Still, I think there is something complicated about French sympathy for the American counterculture. Jean-Francois Revel, in his capacity as world-trotting journalist, visited the United States in 1969, at the high tide of hippiedom and Black Power and other mass American rebellions against barbering, and Revel was wonderfully smitten by these rebellions and wrote a defense of them called Neither Marx Nor Jesus--quite a celebrated book in its day, and for good reason. "The real revolution was taking place not in Cuba but in California," said Revel at the high tide of worldwide Castro-mania. Yet Revel's taste for California hippies has turned out to be the first step in what has become an authentic lifelong passion for America itself, as shown in his new book Anti-Americanism.

This book came out in France in 2002 and enjoyed quite a lot of success, even if not on the titanic scale of the books by Thierry Meyssan and Emmanuel Todd. Not one hint of "anti-Americanism carried on by other means," in Roger's phrase, crops up in Revel's pages. A few such hints might even have done Revel's commentary some good, given that his enthusiasm for fending off the anti-Americans has led him to rally around every last indefensible aspect of modern America, down to the Florida vote count in the 2000 presidential election (which Revel cites as proof that America is, in fact, a democracy, on the somewhat flimsy ground that Florida's shenanigans revealed, at least, that elections in America are hotly contested).

In any case, I cannot imagine why so many French writers would bother composing their diatribes against the United States if they were not motivated either by internal doubts, or by the worry that other people in France were succumbing to America's seductions. The eighteenth-century naturalists emphasized the horrible qualities of New World geography precisely because, as I learn from reading Philippe Roger, they wanted to counter an impulse to emigrate to the New World that had seized masses of the European population; and because a fad for American styles had simultaneously seized a portion of the Paris aristocracy.

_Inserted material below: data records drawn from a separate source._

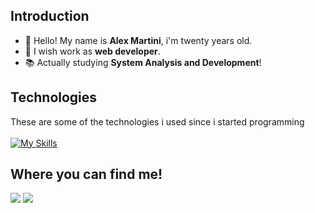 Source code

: ## Introduction
- 👋 Hello! My name is **Alex Martini**, i'm twenty years old.
- 🚀 I wish work as **web developer**.
- 📚 Actually studying **System Analysis and Development**!

## Technologies
These are some of the technologies i used since i started programming<br><br>
[![My Skills](https://skillicons.dev/icons?i=js,html,css,java,spring,php,bootstrap,nodejs&theme=light)](https://skillicons.dev)

## Where you can find me!  
<div>
  <a href="mailto:alexmartini.sc@gmail.com"><img src="https://img.shields.io/badge/-Gmail-%23333?style=for-the-badge&amp;logo=gmail&amp;logoColor=white"></a>
  <a href="https://www.linkedin.com/in/mart-sc/" rel="nofollow"><img src="https://img.shields.io/badge/-LinkedIn-%230077B5?style=for-the-badge&amp;logo=linkedin&amp;logoColor=white"></a
</div>
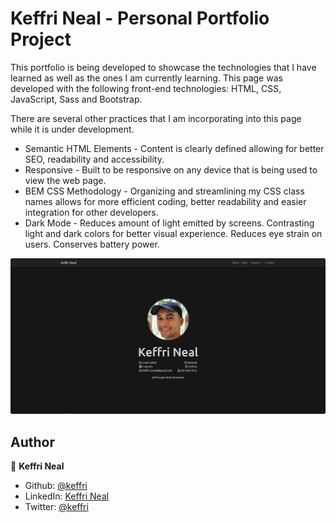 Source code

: <h1>Keffri Neal - Personal Portfolio Project</h1>

This portfolio is being developed to showcase the technologies that I have learned as well as the ones I am currently learning. This page was developed with the following front-end technologies: HTML, CSS, JavaScript, Sass and Bootstrap.

There are several other practices that I am incorporating into this page while it is under development.

<ul>
    <li>Semantic HTML Elements - Content is clearly defined allowing for better SEO, readability and accessibility.</li>
    <li>Responsive - Built to be responsive on any device that is being used to view the web page. </li>
    <li>BEM CSS Methodology - Organizing and streamlining my CSS class names allows for more efficient coding, better readability and easier integration for other developers.</li>
    <li>Dark Mode - Reduces amount of light emitted by screens. Contrasting light and dark colors for better visual experience. Reduces eye strain on users. Conserves battery power.</li>
</ul>

<p align-"center>
    <img src="src/images/portfolio2022Preview.png" width="1000" title="Portfolio 2020 Preview">
</p>

## Author

👤 **Keffri Neal**

- Github: [@keffri](https://github.com/keffri)
- LinkedIn: [Keffri Neal](https://www.linkedin.com/in/keffri/)
- Twitter: [@keffri](https://twitter.com/keffri)
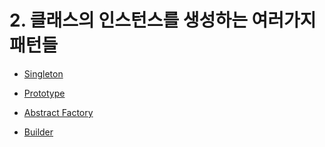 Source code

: # 2. 클래스의 인스턴스를 생성하는 여러가지 패턴들


- [Singleton](2-01/README.md)


- [Prototype](2-02/README.md)


- [Abstract Factory](2-03/README.md)


- [Builder](2-04/README.md)
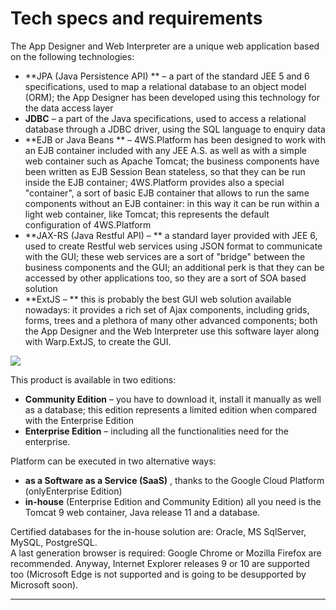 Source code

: # Tech specs and requirements

The App Designer and Web Interpreter are a unique web application based on the following technologies:

* **JPA \(Java Persistence API\) ** – a part of the standard JEE 5 and 6 specifications, used to map a relational database to an object model \(ORM\); the App Designer has been developed using this technology for the data access layer
* **JDBC**  – a part of the Java specifications, used to access a relational database through a JDBC driver, using the SQL language to enquiry data
* **EJB or Java Beans ** – 4WS.Platform has been designed to work with an EJB container included with any JEE A.S. as well as with a simple web container such as Apache Tomcat; the business components have been written as EJB Session Bean stateless, so that they can be run inside the EJB container; 4WS.Platform provides also a special "container", a sort of basic EJB container that allows to run the same components without an EJB container: in this way it can be run within a light web container, like Tomcat; this represents the default configuration of 4WS.Platform
* **JAX-RS \(Java Restful API\) – ** a standard layer provided with JEE 6, used to create Restful web services using JSON format to communicate with the GUI; these web services are a sort of "bridge" between the business components and the GUI; an additional perk is that they can be accessed by other applications too, so they are a sort of SOA based solution
* **ExtJS – ** this is probably the best GUI web solution available nowadays: it provides a rich set of Ajax components, including grids, forms, trees and a plethora of many other advanced components; both the App Designer and the Web Interpreter use this software layer along with Warp.ExtJS, to create the GUI.

![](http://4wsplatform.org/wp-content/uploads/2018/02/arch.png)

This product is available in two editions:

* **Community Edition**  – you have to download it, install it manually as well as a database; this edition represents a limited edition when compared with the Enterprise Edition
* **Enterprise Edition**  – including all the functionalities need for the enterprise.

Platform can be executed in two alternative ways:

* **as a Software as a Service \(SaaS\)** , thanks to the Google Cloud Platform \(onlyEnterprise Edition\)
* **in-house**  \(Enterprise Edition and Community Edition\) all you need is the Tomcat 9 web container, Java release 11 and a database.

Certified databases for the in-house solution are: Oracle, MS SqlServer, MySQL, PostgreSQL.  
A last generation browser is required: Google Chrome or Mozilla Firefox are recommended. Anyway, Internet Explorer releases 9 or 10 are supported too \(Microsoft Edge is not supported and is going to be desupported by Microsoft soon\).

---




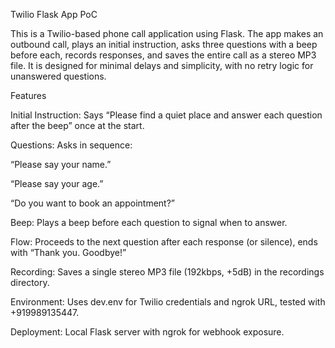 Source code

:Twilio Flask App PoC

This is a Twilio-based phone call application using Flask. The app makes an outbound call, plays an initial instruction, asks three questions with a beep before each, records responses, and saves the entire call as a stereo MP3 file. It is designed for minimal delays and simplicity, with no retry logic for unanswered questions.

Features

Initial Instruction: Says “Please find a quiet place and answer each question after the beep” once at the start.

Questions: Asks in sequence:

“Please say your name.”

“Please say your age.”

“Do you want to book an appointment?”

Beep: Plays a beep before each question to signal when to answer.

Flow: Proceeds to the next question after each response (or silence), ends with “Thank you. Goodbye!”

Recording: Saves a single stereo MP3 file (192kbps, +5dB) in the recordings directory.

Environment: Uses dev.env for Twilio credentials and ngrok URL, tested with +919989135447.

Deployment: Local Flask server with ngrok for webhook exposure.
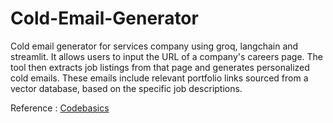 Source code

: # Cold-Email-Generator
Cold email generator for services company using groq, langchain and streamlit. It allows users to input the URL of a company's careers page. The tool then extracts job listings from that page and generates personalized cold emails. These emails include relevant portfolio links sourced from a vector database, based on the specific job descriptions.

Reference : [Codebasics](https://github.com/codebasics/project-genai-cold-email-generator)
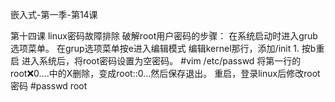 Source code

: 嵌入式-第一季-第14课 

第十四课 linux密码故障排除
破解root用户密码的步骤：
在系统启动时进入grub选项菜单。
在grup选项菜单按e进入编辑模式
编辑kernel那行，添加/init 1.
按b重启
进入系统后，将root密码设置为空密码。
#vim  /etc/passwd
将第一行的root:x:0....中的X删除，变成root::0...然后保存退出。
重启，登录linux后修改root密码
#passwd  root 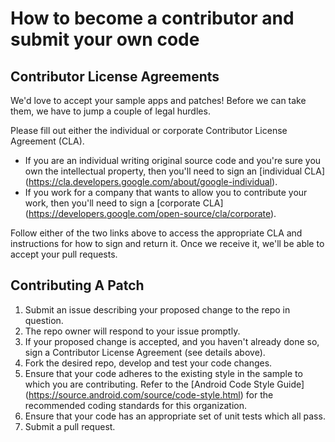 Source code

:# How to become a contributor and submit your own code

## Contributor License Agreements

We'd love to accept your sample apps and patches! Before we can take them, we
have to jump a couple of legal hurdles.

Please fill out either the individual or corporate Contributor License Agreement (CLA).

  * If you are an individual writing original source code and you're sure you
    own the intellectual property, then you'll need to sign an [individual CLA]
    (https://cla.developers.google.com/about/google-individual).
  * If you work for a company that wants to allow you to contribute your work,
    then you'll need to sign a [corporate CLA]
    (https://developers.google.com/open-source/cla/corporate).

Follow either of the two links above to access the appropriate CLA and
instructions for how to sign and return it. Once we receive it, we'll be able to
accept your pull requests.

## Contributing A Patch

1. Submit an issue describing your proposed change to the repo in question.
1. The repo owner will respond to your issue promptly.
1. If your proposed change is accepted, and you haven't already done so, sign a
   Contributor License Agreement (see details above).
1. Fork the desired repo, develop and test your code changes.
1. Ensure that your code adheres to the existing style in the sample to which
   you are contributing. Refer to the
   [Android Code Style Guide]
   (https://source.android.com/source/code-style.html) for the
   recommended coding standards for this organization.
1. Ensure that your code has an appropriate set of unit tests which all pass.
1. Submit a pull request.
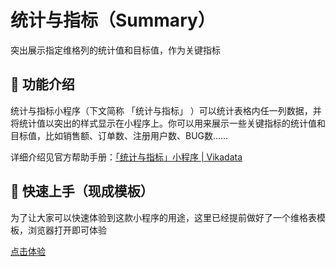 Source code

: 
# 统计与指标（Summary）
突出展示指定维格列的统计值和目标值，作为关键指标

## 🎨 功能介绍

统计与指标小程序（下文简称 「统计与指标」 ）可以统计表格内任一列数据，并将统计值以突出的样式显示在小程序上。你可以用来展示一些关键指标的统计值和目标值，比如销售额、订单数、注册用户数、BUG数……

详细介绍见官方帮助手册：[「统计与指标」小程序 | Vikadata](https://vika.cn/help/intro-widget-summary/)


## 🚀 快速上手（现成模板）

为了让大家可以快速体验到这款小程序的用途，这里已经提前做好了一个维格表模板，浏览器打开即可体验


[点击体验](https://vika.cn/template/tpc000/tplkMfWM5CJnC/dsbrpXZLEt2ulksqqC)

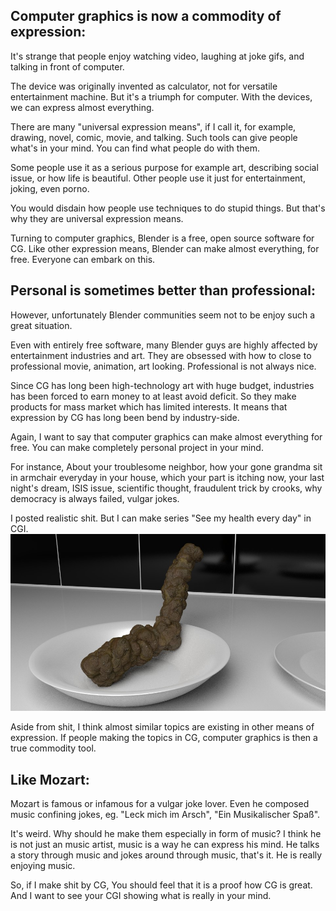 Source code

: ## Computer graphics is now a commodity of expression:

It's strange that people enjoy watching video, laughing at joke gifs, and talking in front of computer.

The device was originally invented as calculator, not for versatile entertainment machine. But it's a triumph for computer. With the devices, we can express almost everything.

There are many "universal expression means", if I call it, for example, drawing, novel, comic, movie, and talking. Such tools can give people what's in your mind. You can find what people do with them.


Some people use it as a serious purpose for example art, describing social issue, or how life is beautiful. Other people use it just for entertainment, joking, even porno.

You would disdain how people use techniques to do stupid things. But that's why they are universal expression means.

Turning to computer graphics, Blender is a free, open source software for CG. Like other expression means, Blender can make almost everything, for free. Everyone can embark on this.  

## Personal is sometimes better than professional:

However, unfortunately Blender communities seem not to be enjoy such a great situation.

Even with entirely free software, many Blender guys are highly affected by entertainment industries and art. They are obsessed with how to close to professional movie, animation, art looking. Professional is not always nice.

Since CG has long been high-technology art with huge budget, industries has been forced to earn money to at least avoid deficit. So they make products for mass market which has limited interests. It means that expression by CG has long been bend by industry-side.   

Again, I want to say that computer graphics can make almost everything for free. You can make completely personal project in your mind.

For instance, About your troublesome neighbor, how your gone grandma sit in armchair everyday in your house, which your part is itching now, your last night's dream, ISIS issue, scientific thought, fraudulent trick by crooks, why democracy is always failed, vulgar jokes.

I posted realistic shit. But I can make series "See my health every day" in CGI.
![](../../src/chapter_01/professional_vs_personal/fracture3_shit3_link1_kitchen2_2.jpg)

Aside from shit, I think almost similar topics are existing in other means of expression. If people making the topics in CG, computer graphics is then a true commodity tool.  

## Like Mozart:

Mozart is famous or infamous for a vulgar joke lover. Even he composed music confining jokes, eg. "Leck mich im Arsch", "Ein Musikalischer Spaß".

It's weird. Why should he make them especially in form of music? I think he is not just an music artist, music is a way he can express his mind. He talks a story through music and jokes around through music, that's it. He is really enjoying music.

So, if I make shit by CG, You should feel that it is a proof how CG is great. And I want to see your CGI showing what is really in your mind. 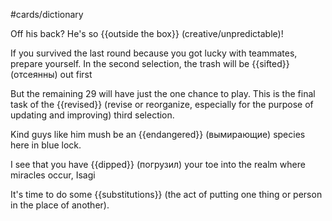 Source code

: #cards/dictionary 

Off his back?  He's so {{outside the box}} (creative/unpredictable)!

If you survived the last round because you got lucky with teammates, prepare yourself. In the second selection, the trash will be {{sifted}} (отсеянны) out first 

But the remaining 29 will have just the one chance to play. This is the final task of the {{revised}} (revise or reorganize, especially for the purpose of updating and improving) third selection. <!--SR:!2024-01-31,10,250-->

Kind guys like him mush be an {{endangered}} (вымирающие) species here in blue lock. <!--SR:!2024-01-29,14,250-->

I see that you have {{dipped}} (погрузил) your toe into the realm where miracles occur, Isagi <!--SR:!2024-01-24,4,270-->

It's time to do some {{substitutions}} (the act of putting one thing or person in the place of another). <!--SR:!2024-01-22,8,250-->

If there is a big flaw in Roger's account of the French animus against America, it is only that his story dribbles to a halt sometime during the early Cold War years, in the heyday of Sartre and de Beauvoir--even if, in a few passages, Roger does fast-forward to September 11 and the Iraq war. I hope that someday Roger will add a second volume to his history, where he might tell us in more detail about the consequences of Charles de Gaulle's alliance with the communists and the usefulness of anti-American ideology for the Gaullist myth of France's victory in World War II, and the role that anti-Americanism has played in keeping the French from looking at their own suburbs and immigrants, and a few other strands of French thinking that lead into our present era of street riots and jihadi terrorists and faraway wars.

Pierre Rigoulot has meanwhile done some of this in his own more modest L'Antiamericanisme, which repeats a good amount of material from Roger (with due acknowledgement) yet also takes up the post-September 11 debates. And, by doing this, Rigoulot manages to demonstrate the over-all accuracy of Roger's main point. This is the recognition that anti-Americanism in France constitutes by now a hoary and well-defined cultural tradition, whose principle arguments and references and tropes took their shape long ago and have remained more or less fixed ever since--a tradition that is perfectly capable of thriving today regardless of strange new circumstances and unprecedented events.

Rigoulot shows this most strikingly by presenting a few comparisons between the extreme right and Vichy arguments from the 1930s and 1940s with the anti-Bush arguments of today. The fear of American aggressiveness, the conviction that America is nonetheless fundamentally weak owing to its racially diverse quality, the conviction that secret Jewish cabals are running American policy, the belief that America is championing a barbarism against French civilization--all of this, which you could pluck from the pages of Meyssan, Todd, and many other writers in present-day France, turns out to be fully traditional argument, entirely recognizable from the French polemics of long ago against Franklin Roosevelt's America and even against Woodrow Wilson's.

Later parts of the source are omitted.